> [What is being asked] This exercise calls for every line of the data below with the string "nanna" in it.

> [Extracted information]
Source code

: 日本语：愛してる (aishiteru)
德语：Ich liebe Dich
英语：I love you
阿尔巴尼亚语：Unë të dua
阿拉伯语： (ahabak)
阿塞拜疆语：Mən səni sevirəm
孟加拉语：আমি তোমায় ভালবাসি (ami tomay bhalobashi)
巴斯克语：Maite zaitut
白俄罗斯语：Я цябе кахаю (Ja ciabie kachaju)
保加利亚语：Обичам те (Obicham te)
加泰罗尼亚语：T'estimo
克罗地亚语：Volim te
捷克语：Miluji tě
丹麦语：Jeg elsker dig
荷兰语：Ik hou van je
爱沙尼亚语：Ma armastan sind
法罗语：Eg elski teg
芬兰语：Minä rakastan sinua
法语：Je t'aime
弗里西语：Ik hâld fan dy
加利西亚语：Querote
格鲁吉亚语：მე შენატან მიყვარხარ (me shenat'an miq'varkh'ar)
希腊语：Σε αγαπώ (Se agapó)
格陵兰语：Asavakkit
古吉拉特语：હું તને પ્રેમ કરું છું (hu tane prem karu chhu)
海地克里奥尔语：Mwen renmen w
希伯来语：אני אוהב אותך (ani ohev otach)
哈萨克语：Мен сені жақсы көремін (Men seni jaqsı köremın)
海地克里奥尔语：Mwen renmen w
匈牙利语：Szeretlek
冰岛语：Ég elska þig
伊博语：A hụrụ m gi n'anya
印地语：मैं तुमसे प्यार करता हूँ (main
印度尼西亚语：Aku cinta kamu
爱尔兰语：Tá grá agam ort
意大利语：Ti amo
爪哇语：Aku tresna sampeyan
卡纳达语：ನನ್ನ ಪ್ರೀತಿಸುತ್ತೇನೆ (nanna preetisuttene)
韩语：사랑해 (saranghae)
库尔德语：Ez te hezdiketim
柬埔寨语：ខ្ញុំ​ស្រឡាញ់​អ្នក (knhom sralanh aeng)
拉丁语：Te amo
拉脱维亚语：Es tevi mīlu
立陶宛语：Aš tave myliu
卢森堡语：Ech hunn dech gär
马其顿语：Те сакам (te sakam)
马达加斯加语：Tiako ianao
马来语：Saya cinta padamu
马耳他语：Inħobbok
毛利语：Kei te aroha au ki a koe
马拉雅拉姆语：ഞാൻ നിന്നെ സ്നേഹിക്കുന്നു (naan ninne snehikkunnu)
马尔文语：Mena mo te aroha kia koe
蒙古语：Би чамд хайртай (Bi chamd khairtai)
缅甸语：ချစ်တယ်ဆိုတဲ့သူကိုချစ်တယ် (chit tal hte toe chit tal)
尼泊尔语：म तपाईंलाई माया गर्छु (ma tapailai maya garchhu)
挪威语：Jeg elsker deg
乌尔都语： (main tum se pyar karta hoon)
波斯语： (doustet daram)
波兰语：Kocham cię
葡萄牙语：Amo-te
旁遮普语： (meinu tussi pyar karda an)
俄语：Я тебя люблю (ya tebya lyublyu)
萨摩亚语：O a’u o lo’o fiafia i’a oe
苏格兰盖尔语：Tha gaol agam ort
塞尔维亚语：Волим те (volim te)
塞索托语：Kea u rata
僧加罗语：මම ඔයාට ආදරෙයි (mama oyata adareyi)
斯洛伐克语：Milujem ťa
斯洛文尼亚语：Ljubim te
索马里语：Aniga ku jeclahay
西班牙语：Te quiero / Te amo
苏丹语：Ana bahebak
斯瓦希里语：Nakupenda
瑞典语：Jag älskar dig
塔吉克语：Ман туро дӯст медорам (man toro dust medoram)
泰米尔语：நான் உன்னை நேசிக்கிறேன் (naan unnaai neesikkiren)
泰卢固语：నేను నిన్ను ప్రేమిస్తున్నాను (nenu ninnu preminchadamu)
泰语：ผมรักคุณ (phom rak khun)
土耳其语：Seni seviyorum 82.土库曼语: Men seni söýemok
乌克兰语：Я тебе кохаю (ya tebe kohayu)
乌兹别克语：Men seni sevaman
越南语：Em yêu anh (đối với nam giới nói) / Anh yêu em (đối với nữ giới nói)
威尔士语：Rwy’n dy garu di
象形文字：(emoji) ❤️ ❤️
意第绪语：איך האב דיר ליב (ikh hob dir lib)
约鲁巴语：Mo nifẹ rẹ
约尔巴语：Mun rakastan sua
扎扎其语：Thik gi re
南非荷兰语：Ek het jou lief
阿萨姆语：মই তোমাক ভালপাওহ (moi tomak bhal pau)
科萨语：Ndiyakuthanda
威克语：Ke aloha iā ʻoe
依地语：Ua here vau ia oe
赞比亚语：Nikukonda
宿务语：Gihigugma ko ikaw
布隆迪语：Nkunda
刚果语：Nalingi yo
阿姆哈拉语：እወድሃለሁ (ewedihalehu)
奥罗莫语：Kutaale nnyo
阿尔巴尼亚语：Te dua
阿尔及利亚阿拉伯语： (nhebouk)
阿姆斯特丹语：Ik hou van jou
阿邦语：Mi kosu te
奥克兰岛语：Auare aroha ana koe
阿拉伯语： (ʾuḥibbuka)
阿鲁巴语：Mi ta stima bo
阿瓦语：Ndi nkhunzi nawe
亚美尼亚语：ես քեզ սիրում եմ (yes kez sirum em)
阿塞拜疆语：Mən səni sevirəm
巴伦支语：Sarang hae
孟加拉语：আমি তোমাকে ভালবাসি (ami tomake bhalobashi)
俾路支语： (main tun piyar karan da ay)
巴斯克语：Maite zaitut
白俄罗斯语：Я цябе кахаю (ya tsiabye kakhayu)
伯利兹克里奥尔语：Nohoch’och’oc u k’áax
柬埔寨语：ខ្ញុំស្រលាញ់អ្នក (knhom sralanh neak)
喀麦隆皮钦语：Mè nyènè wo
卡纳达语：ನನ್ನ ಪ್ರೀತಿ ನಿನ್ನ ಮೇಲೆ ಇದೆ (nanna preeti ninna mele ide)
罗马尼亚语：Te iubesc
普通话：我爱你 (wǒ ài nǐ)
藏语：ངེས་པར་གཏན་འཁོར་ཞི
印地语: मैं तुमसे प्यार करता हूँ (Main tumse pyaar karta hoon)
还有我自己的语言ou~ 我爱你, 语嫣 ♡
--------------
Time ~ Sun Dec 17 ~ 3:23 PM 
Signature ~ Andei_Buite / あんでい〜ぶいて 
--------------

> [Response for this exercise]
卡纳达语：ನನ್ನ ಪ್ರೀತಿಸುತ್ತೇನೆ (nanna preetisuttene)
卡纳达语：ನನ್ನ ಪ್ರೀತಿ ನಿನ್ನ ಮೇಲೆ ಇದೆ (nanna preeti ninna mele ide)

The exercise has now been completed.